The authors define a "channel" as a probability distribution on
sequences. You can think of a channel as something that answers "given
this prior history of packets, what are the possible next packets and
their probabilities?" or even as an oracle that merely allows sampling
this distribution. They show a method of steganographically encoding a
bit within a channel such that that a passive adversary cannot
distinguish it from "normal" traffic (Sec. 4.1 and Fig. 1). For the
topics we were talking about, the most important sections to read are
2 and 4.1.
You can embed data in a string that will match a given regular
expression by constructing a DFA (http://swtch.com/~rsc/regexp/regexp1.html)
and walking it state by state, choosing state transition edges so as to
encode something. For example, if there are two outgoing edges from a
state, which one you choose can encode a bit. Many of the appid
signatures contain any* blocks that can straightforwardly encode bytes.
An example of this idea is the regular expression /^(ab*[cd])+/. The b*
lets us encode one bit (say "" = 0 and "b" = 1), and the choice of c or
d allows another bit ("c" = 0 and "d = 1). We could send the message
00110001 as "acabdacad".
This idea can really be thought of an application of the paper. A
regular expression defines a probabilistic channel if we assign
probabilties to edge transitions, which we may do uniformly. So, for
example, with the regular expression given above, the first byte is 'a'
with probability 1. The second byte is 'b' with probability 0.5, 'c'
with probability 0.25, and 'c' with probability 0.25. But we see how a
channel is sensitive to history: if the string so far is "ab", then the
next byte may be 'c' or 'd'; but if the string so far is "ac", then the
next byte must be 'a' (or EOF).
We can use appid-like signatures to make steganographic channels, if we
assume that the signatures are a realistic reflection of actual use of
the protocols. But: this relies critically on the accuracy of the model.
(Specifically, does it match the censor's model? If he uses simple
regular expressions for blocking, then we win; if not, then we probably
lose.) Robert Ransom gave the example of a model of HTTP using just the
syntax; i.e. using RFC 2616 as the definition of a channel. Such a thing
would not only not look like real-world HTTP, but would be broken easily
by proxies that rearrange headers, for example.

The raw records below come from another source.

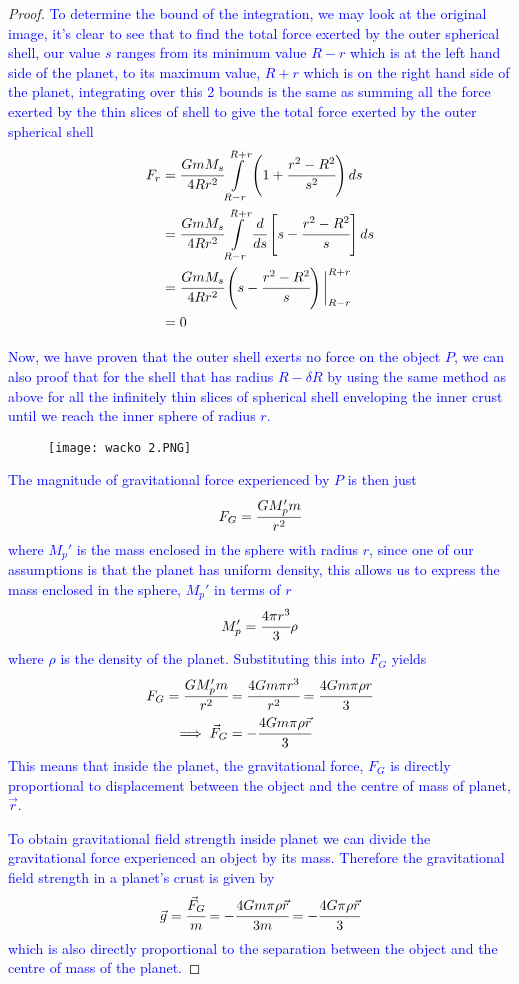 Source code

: \documentclass{article}
\begin{document}
\begin{proof}
\textcolor{blue}{To determine the bound of the integration, we may look at the original image, it's clear to see that to find the total force exerted by the outer spherical shell, our value $s$ ranges from its minimum value $R-r$ which is at the left hand side of the planet, to its maximum value, $R+r$ which is on the right hand side of the planet, integrating over this 2 bounds is the same as summing all the force exerted by the thin slices of shell to give the total force exerted by the outer spherical shell 
\begin{align*}
    F_r& = \cfrac{GmM_s}{4Rr^2} \int \limits_{R-r}^{R+r} \left(1+\cfrac{r^2-R^2}{s^2}\right) ds \\ 
        &= \cfrac{GmM_s}{4Rr^2} \int \limits_{R-r}^{R+r} \cfrac{d}{ds}\left[s-\cfrac{r^2-R^2}{s}\right]ds \\ 
        &= \cfrac{GmM_s}{4Rr^2} \left(s-\cfrac{r^2-R^2}{s}\right) \bigg|_{R-r}^{R+r} \\ 
        &= 0
\end{align*}}

\textcolor{blue}{Now, we have proven that the outer shell exerts no force on the object $P$, we can also proof that for the shell that has radius $R-\delta R$ by using the same method as above for all the infinitely thin slices of spherical shell enveloping the inner crust until we reach the inner sphere of radius $r$. }
\begin{figure}[H]
    \centering
    \texttt{[image: wacko 2.PNG]}
\end{figure}

\textcolor{blue}{The magnitude of gravitational force experienced by $P$ is then just 
$$F_G=\cfrac{GM_p'm}{r^2}$$
where $M_p'$ is the mass enclosed in the sphere with radius $r$, since one of our assumptions is that the planet has uniform density, this allows us to express the mass enclosed in the sphere, $M_p'$ in terms of $r$ 
$$M_p'=\cfrac{4\pi r^3}{3}\rho$$
where $\rho$ is the density of the planet. Substituting this into $F_G$ yields
\begin{align*}
    F_G=\cfrac{GM_p'm}{r^2}&=\cfrac{4Gm\pi r^3}{r^2}=\cfrac{4Gm\pi\rho r}{3} \\ 
    \implies \vec{F}_G&=-\cfrac{4Gm\pi\rho \vec{r}}{3}
\end{align*}
This means that inside the planet, the gravitational force, $F_G$ is directly proportional to displacement between the object and the centre of mass of planet, $\vec{r}$.}

\textcolor{blue}{To obtain gravitational field strength inside planet we can divide the gravitational force experienced an object by its mass. Therefore the gravitational field strength in a planet's crust is given by 
$$\vec{g}=\cfrac{\vec{F}_G}{m}=-\cfrac{4Gm\pi\rho \vec{r}}{3m}=-\cfrac{4G\pi\rho \vec{r}}{3}$$
which is also directly proportional to the separation between the object and the centre of mass of the planet.}


\end{proof}
\end{document}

rransom also suggested a way to use arithmetic encoding to obfuscate a
stream using a probabilistic model of a protocol; I'll quote him in
* send it through an arithmetic-code encoder, using a model which
contains a (low-probability) 'pad' symbol;
* encrypt it with a stream cipher;
* send it through an arithmetic-code decoder, using a model which
matches the 'cover protocol' (the protocol you are trying to mimic).
David (yours truly) wants to write or help write a simple pluggable
transport derived from regular-expression signatures, even with the
limitations shown above. Client and relay would need matching signature
models. For the same of simplicity, it will only seek to match the given
signature, and not be indistinguishable in the strong sense mentioned
above. It won't do symmetric encryption of the underlying TLS (or if it
does, will use a fixed key). It won't use the constructions from the
Provably Secure Steganography paper, rather it will just encode its
stream directly in DFA edge transitions. I think it will be interesting
to see 1) how far a simple system can get us, and 2) what additional
changes we would have to make to be provably secure against censors
using more sophisticated computational models than regex.